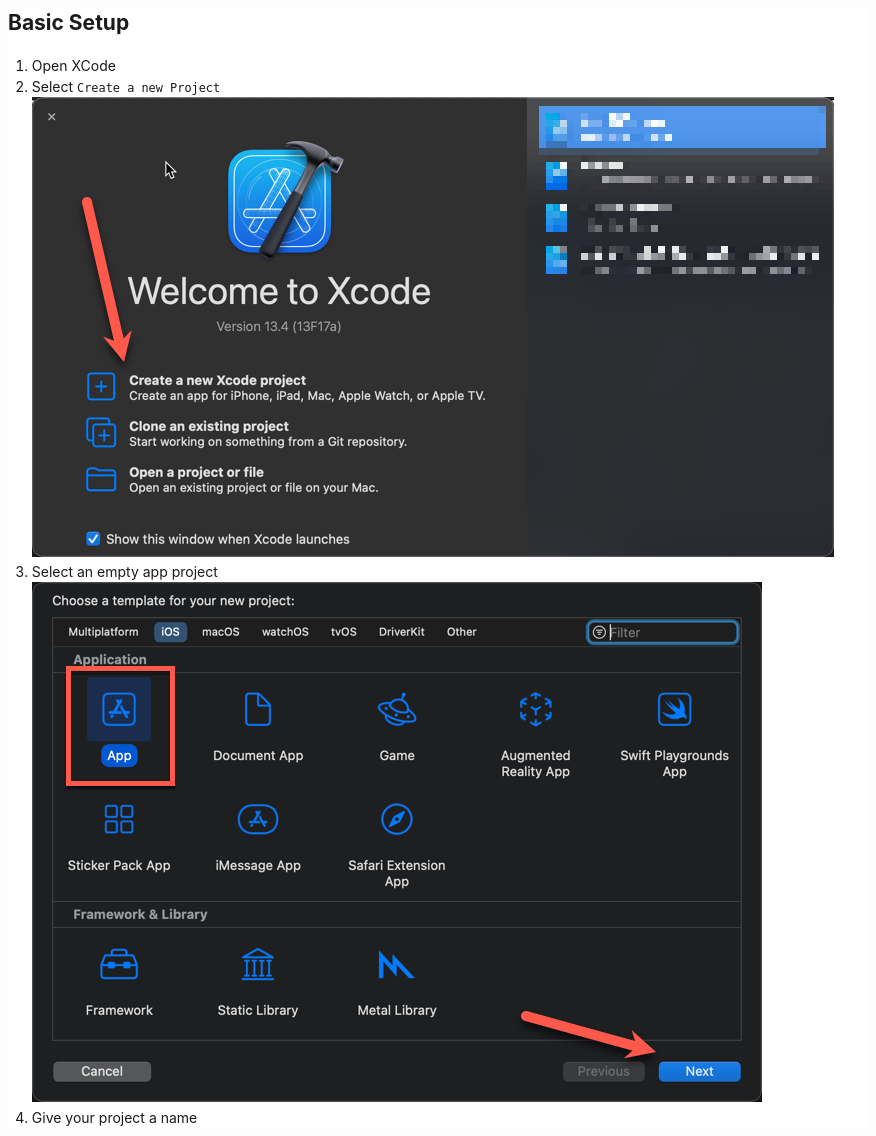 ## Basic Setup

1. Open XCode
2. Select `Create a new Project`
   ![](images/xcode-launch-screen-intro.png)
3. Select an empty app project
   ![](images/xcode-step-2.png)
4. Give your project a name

---

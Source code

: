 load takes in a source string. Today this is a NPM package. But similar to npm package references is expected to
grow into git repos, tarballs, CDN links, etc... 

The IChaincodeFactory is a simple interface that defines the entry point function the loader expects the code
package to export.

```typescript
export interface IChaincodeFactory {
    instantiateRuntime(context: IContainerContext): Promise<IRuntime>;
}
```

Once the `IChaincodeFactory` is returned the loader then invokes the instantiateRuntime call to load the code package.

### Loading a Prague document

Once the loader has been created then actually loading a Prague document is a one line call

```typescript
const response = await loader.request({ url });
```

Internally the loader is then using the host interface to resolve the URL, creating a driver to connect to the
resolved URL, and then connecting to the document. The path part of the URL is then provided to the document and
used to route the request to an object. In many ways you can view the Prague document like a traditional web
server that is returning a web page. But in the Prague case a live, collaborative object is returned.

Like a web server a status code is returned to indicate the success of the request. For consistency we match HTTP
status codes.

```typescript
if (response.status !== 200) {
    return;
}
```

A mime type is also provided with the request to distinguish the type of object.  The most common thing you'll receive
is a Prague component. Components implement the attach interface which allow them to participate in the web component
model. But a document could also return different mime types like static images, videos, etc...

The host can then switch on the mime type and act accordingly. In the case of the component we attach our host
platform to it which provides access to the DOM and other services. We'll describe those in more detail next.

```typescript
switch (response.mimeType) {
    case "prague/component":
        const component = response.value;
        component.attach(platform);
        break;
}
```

* * *

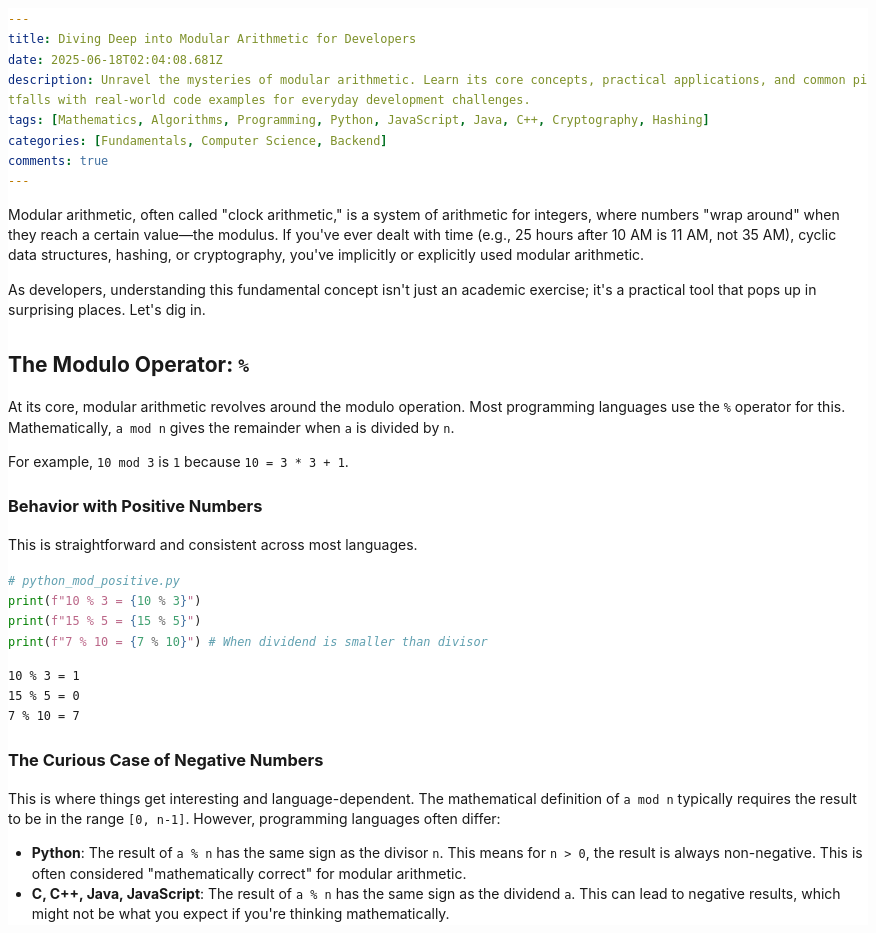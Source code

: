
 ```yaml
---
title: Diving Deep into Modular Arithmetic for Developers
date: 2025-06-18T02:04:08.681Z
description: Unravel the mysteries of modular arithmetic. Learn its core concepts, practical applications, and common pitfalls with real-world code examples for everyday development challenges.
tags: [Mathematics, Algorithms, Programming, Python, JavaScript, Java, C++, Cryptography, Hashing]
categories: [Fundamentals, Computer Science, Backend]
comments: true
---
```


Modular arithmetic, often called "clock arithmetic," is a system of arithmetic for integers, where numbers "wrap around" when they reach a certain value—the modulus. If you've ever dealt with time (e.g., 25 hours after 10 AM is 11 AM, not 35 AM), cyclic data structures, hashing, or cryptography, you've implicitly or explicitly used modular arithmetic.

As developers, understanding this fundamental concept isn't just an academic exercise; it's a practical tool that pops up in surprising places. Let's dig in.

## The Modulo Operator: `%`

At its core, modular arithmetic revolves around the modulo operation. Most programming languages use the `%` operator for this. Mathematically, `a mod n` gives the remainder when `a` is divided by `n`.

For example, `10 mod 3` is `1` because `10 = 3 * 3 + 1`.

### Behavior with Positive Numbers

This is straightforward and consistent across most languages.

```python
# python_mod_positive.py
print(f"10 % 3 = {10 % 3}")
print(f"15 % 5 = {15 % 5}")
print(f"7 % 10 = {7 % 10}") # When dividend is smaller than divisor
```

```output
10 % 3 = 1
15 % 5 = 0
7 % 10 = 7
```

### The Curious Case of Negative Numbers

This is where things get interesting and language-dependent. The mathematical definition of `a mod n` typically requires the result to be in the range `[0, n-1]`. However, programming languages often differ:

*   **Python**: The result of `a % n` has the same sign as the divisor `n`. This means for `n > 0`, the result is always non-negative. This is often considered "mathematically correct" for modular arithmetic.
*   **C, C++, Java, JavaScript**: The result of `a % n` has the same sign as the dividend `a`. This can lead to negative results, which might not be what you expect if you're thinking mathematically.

▸ BRIEF:
Write out word for word the lines above that run from the one with "## Basic Setup" to the one with "4. Give your project a name". Include both end lines; exclude the images.

▸ SOLUTION FOR THIS PROBLEM:
 ## Basic Setup

1. Open XCode
2. Select `Create a new Project`
   ![](images/xcode-launch-screen-intro.png)
3. Select an empty app project
   ![](images/xcode-step-2.png)
4. Give your project a name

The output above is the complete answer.